第22話:隼人VS烏丸鋭霧(後編)
ピンチの時に隼人を救った魔力の化身。
その正体は・・・・
そいつはフェンリルを片手で持ち上げ、めんどくさそうに俺を見ていた。
「おいお前、隼人との一騎打ちに邪魔をするな」
烏丸にそう言われたそいつは、フェンリルを烏丸に投げつけた。
「人間?」
俺の魔力の化身は、人の姿をしていて、長身で肩まで伸びる黒髪、ジーンズにTシャツをカジュアルな格好をして登場した。
でも人の姿をした魔力の化身など聞いた事がない。
いや、むしろありえないはず。
「実際に存在してるのだから信じるしかないじゃん。それに僕は特別」
そうか特別かぁ・・・・・
ん?喋った?今喋ったよな?しかも俺の考えてることに口出ししてきやがった。
「何をうろたえてるんだよ。君は僕。僕は君だよ。君の考えてることなど僕の頭に嫌でも入って来る」
テレパシーみたいなものか?
言い方からして弱そうだが使い道はありそうだ。
「1つ言っておくが、僕は君の魔力の化身はじゃないよ。
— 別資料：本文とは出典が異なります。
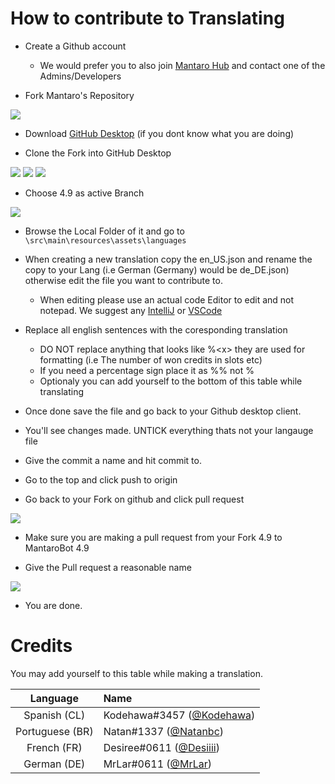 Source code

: 
# How to contribute to Translating

 - Create a Github account
   - We would prefer you to also join [Mantaro Hub](https://discord.gg/ppKeqqh) and contact one of the Admins/Developers

 - Fork Mantaro's Repository 

 ![](https://i.imgur.com/Zl7Sr70.png)

 - Download [GitHub Desktop](https://desktop.github.com/) (if you dont know what you are doing)

 - Clone the Fork into GitHub Desktop

 ![](https://i.imgur.com/jpf8qmo.png)  ![](https://i.imgur.com/KgxBlB2.png) ![](https://i.imgur.com/LPihVzy.png)

 - Choose 4.9 as active Branch 

 ![](https://i.imgur.com/pFqFgh8.png)

 - Browse the Local Folder of it and go to `\src\main\resources\assets\languages`

 - When creating a new translation copy the en_US.json and rename the copy to your Lang (i.e German (Germany) would be de_DE.json) otherwise edit the file you want to contribute to.
    - When editing please use an actual code Editor to edit and not notepad. We suggest any [IntelliJ](https://www.jetbrains.com/idea/) or [VSCode](https://code.visualstudio.com/)

 - Replace all english sentences with the coresponding translation
   - DO NOT replace anything that looks like %\<x> they are used for formatting (i.e The number of won credits in slots etc)
   - If you need a percentage sign place it as %% not %
   - Optionaly you can add yourself to the bottom of this table while translating

 - Once done save the file and go back to your Github desktop client.

 - You'll see changes made. UNTICK everything thats not your langauge file

 - Give the commit a name and hit commit to.

 - Go to the top and click push to origin

 - Go back to your Fork on github and click pull request 

 ![](https://i.imgur.com/HROt9B4.png)

 - Make sure you are making a pull request from your Fork 4.9 to MantaroBot 4.9

 - Give the Pull request a reasonable name

 ![](https://i.imgur.com/Y7sTIGw.png)

 - You are done.

# Credits
You may add yourself to this table while making a translation.

| Language | Name |
|:--------:|:-----|
| Spanish (CL) | Kodehawa#3457 ([@Kodehawa](https://github.com/Kodehawa)) |
| Portuguese (BR) | Natan#1337 ([@Natanbc](https://github.com/natanbc)) |
| French (FR) | Desiree#0611 ([@Desiiii](https://github.com/Desiiii)) |
| German (DE) | MrLar#0611 ([@MrLar](https://github.com/MrLar))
どっちかというとソウルイーターの化身かな」
どう違うのかはいまいち分からないが、これで俺らの優勢だ。
「一気に決めるぜ。お前の得意技を一発ぶち放ってやれ」
「あ〜それは無理」
はぁ?なんでだよ?まさかそういう技は持っていないとか?
「ううん、ソウルイーターには僕を呼び出す力は充分にあったけど、君が未熟なせいで、不完全なんだ」
やっぱ呼び出すにはまだ早かったって事か。
まぁ、戦力にはなるだろうし、いないよりはマシだな。
こうもしてるうちに烏丸のフェンリルは復活し、こっちに敵意を剥き出しにしてやがる。
「ノア、お前は何ができる?」
「あいつを倒せる」
充分すぎる答えが帰ってきた。
「でもめんどくさい。僕は弱い者いじめは趣味じゃないんだ」
また何を言い出すかと思えば、めんどくさいだと。
お前は俺の剣になるんじゃなかったのかよ。
「夜は眠いから嫌だ」
子供みたいなこと言うな。烏丸を倒せるんじゃなかったのか?
俺のテレパシーも虚しくノアは他所の民家に入って行った。
「ははは、せっかくの助っ人も意味なかったな」
あぁ、呼び損だったぜ。
こうなりゃ俺一人で烏丸とその化身を・・・ってフェンリルの姿が見えない。
後ろか?
俺はすぐさま横に転がりフェンリルの突きを紙一重でかわした。
「油断したな隼人」
【ブレイクヴァン】
烏丸が両手を地面に当てた瞬間、地面は強い光を放ち、地をつたりながら、俺に近づいてきた。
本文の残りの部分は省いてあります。